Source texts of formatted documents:

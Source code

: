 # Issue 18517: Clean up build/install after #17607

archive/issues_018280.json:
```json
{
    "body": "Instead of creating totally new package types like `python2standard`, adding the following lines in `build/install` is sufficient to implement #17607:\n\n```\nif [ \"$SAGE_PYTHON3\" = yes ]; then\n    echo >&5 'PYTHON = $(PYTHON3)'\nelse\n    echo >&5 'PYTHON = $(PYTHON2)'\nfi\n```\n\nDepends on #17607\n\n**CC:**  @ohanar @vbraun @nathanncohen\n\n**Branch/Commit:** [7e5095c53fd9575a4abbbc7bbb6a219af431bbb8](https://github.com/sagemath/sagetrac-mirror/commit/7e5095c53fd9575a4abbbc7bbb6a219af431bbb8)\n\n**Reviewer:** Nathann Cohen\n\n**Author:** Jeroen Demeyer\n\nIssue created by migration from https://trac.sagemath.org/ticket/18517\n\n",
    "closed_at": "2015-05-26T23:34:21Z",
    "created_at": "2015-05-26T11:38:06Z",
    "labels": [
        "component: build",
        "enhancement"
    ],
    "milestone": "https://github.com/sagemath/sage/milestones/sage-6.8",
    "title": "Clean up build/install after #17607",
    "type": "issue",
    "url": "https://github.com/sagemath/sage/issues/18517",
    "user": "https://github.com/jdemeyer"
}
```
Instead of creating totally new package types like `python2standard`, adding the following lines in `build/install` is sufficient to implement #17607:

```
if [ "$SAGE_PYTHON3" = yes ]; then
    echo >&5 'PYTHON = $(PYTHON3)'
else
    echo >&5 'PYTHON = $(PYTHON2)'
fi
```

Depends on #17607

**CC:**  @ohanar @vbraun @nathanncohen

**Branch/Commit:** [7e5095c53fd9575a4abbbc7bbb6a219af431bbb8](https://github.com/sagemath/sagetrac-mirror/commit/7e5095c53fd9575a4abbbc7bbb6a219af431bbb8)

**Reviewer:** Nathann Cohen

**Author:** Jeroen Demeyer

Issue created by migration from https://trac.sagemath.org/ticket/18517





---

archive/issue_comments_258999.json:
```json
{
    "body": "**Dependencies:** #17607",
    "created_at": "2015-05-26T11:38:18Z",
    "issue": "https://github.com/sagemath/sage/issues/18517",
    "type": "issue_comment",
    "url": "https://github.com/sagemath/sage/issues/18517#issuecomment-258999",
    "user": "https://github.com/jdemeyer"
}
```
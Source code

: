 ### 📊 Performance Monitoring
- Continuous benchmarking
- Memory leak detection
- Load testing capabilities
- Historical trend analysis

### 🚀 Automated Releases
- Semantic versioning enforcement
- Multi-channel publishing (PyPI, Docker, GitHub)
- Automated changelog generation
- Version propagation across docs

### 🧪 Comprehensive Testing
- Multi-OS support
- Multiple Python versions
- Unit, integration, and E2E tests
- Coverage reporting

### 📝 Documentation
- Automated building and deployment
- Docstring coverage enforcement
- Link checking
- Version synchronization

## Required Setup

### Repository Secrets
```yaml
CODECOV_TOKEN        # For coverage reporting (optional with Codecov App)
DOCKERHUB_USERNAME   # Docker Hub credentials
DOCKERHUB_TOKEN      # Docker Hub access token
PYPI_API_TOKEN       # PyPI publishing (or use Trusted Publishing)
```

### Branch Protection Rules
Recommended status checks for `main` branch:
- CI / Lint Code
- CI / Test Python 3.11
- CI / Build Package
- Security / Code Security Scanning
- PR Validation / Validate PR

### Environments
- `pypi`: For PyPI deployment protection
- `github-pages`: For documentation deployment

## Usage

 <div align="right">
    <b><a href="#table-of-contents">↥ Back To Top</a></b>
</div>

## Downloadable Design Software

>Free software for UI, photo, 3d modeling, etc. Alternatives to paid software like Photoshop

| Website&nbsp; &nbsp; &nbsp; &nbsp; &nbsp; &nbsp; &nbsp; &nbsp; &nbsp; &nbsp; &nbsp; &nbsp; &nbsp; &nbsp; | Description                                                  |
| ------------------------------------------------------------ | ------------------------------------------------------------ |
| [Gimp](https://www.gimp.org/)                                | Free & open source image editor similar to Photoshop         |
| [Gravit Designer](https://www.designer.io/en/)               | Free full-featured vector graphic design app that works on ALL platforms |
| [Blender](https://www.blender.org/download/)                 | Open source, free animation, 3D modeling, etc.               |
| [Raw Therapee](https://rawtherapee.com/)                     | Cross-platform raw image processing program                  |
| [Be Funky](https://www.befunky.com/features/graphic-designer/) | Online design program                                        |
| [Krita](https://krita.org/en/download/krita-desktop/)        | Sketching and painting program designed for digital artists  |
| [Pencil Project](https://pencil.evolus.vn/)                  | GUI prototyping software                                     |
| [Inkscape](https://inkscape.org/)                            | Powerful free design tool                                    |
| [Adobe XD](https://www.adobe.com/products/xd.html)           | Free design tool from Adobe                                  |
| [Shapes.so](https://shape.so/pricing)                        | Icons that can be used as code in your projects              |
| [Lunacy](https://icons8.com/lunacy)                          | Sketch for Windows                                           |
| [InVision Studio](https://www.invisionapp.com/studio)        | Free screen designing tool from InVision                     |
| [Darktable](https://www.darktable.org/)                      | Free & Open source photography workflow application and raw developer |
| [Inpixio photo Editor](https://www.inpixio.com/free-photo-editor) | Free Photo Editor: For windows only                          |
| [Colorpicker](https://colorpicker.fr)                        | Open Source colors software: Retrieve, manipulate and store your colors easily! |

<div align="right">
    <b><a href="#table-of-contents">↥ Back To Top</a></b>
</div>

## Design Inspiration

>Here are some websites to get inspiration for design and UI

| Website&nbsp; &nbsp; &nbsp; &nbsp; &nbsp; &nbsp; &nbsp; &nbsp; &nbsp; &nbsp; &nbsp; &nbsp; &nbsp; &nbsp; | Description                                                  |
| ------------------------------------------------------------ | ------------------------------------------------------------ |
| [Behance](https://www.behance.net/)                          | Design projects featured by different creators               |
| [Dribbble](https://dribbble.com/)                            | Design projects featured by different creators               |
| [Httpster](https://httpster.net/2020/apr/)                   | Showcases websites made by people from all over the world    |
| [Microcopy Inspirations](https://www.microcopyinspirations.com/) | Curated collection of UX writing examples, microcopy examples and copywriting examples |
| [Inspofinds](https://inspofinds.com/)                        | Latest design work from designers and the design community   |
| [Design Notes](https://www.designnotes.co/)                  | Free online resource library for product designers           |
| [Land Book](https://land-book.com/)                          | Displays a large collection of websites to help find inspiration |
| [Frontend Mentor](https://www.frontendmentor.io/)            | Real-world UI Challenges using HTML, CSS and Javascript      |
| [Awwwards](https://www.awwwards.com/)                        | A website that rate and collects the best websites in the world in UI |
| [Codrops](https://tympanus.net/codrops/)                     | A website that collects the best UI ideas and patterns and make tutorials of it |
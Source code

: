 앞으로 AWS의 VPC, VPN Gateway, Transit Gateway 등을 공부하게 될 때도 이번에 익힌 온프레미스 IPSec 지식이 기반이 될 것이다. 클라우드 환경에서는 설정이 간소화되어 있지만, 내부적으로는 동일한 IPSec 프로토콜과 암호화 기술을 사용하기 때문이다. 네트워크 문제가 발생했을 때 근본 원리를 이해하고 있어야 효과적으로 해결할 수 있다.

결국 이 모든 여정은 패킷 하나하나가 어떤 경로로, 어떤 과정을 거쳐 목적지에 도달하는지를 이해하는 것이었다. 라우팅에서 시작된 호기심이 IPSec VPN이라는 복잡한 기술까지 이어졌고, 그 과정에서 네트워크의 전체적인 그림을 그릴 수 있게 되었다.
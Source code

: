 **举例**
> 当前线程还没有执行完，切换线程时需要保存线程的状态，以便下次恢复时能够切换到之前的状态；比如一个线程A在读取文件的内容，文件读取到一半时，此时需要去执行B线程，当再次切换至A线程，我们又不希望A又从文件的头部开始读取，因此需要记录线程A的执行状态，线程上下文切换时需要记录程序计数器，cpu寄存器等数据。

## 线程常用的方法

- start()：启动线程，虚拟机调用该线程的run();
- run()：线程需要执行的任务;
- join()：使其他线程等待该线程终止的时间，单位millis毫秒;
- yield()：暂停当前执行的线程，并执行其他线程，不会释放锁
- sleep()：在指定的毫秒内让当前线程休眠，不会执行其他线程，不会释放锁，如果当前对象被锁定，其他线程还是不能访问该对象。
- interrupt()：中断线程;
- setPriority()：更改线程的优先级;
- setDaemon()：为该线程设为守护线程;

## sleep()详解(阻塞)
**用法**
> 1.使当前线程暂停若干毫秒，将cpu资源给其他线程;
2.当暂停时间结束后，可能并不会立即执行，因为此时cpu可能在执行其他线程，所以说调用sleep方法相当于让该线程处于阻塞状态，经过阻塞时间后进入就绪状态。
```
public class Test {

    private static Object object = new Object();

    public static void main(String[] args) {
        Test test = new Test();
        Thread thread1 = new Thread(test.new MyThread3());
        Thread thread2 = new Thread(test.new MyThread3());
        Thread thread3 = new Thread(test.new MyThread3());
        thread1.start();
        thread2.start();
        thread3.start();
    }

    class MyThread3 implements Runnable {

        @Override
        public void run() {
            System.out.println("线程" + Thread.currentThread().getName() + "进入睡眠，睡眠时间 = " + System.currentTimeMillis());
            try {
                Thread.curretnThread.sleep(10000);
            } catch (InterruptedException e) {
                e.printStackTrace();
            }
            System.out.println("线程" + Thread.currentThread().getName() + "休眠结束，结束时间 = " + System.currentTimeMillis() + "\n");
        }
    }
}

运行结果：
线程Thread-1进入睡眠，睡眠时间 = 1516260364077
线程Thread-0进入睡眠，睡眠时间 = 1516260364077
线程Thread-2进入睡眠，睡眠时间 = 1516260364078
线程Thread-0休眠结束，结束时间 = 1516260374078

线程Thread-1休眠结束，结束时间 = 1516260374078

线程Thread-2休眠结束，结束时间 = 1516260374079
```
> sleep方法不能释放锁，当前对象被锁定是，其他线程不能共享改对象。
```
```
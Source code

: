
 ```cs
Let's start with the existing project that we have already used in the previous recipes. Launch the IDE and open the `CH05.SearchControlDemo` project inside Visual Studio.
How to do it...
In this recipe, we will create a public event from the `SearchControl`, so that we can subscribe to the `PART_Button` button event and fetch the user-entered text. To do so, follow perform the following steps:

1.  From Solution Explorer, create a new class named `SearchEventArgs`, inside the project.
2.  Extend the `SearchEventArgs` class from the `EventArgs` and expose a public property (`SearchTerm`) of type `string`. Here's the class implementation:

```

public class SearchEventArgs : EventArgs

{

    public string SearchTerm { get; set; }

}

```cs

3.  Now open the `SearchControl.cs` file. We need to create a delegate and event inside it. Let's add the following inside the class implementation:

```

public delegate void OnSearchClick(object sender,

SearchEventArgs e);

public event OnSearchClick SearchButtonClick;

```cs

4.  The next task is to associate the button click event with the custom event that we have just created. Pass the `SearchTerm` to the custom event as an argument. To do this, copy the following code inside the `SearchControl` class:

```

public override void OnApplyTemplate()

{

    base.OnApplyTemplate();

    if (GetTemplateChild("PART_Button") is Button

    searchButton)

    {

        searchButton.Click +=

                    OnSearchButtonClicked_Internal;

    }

### Instructions for the task
Total the lines of the data that include the word "void", and give that total as the sole response.

### Response to this task
4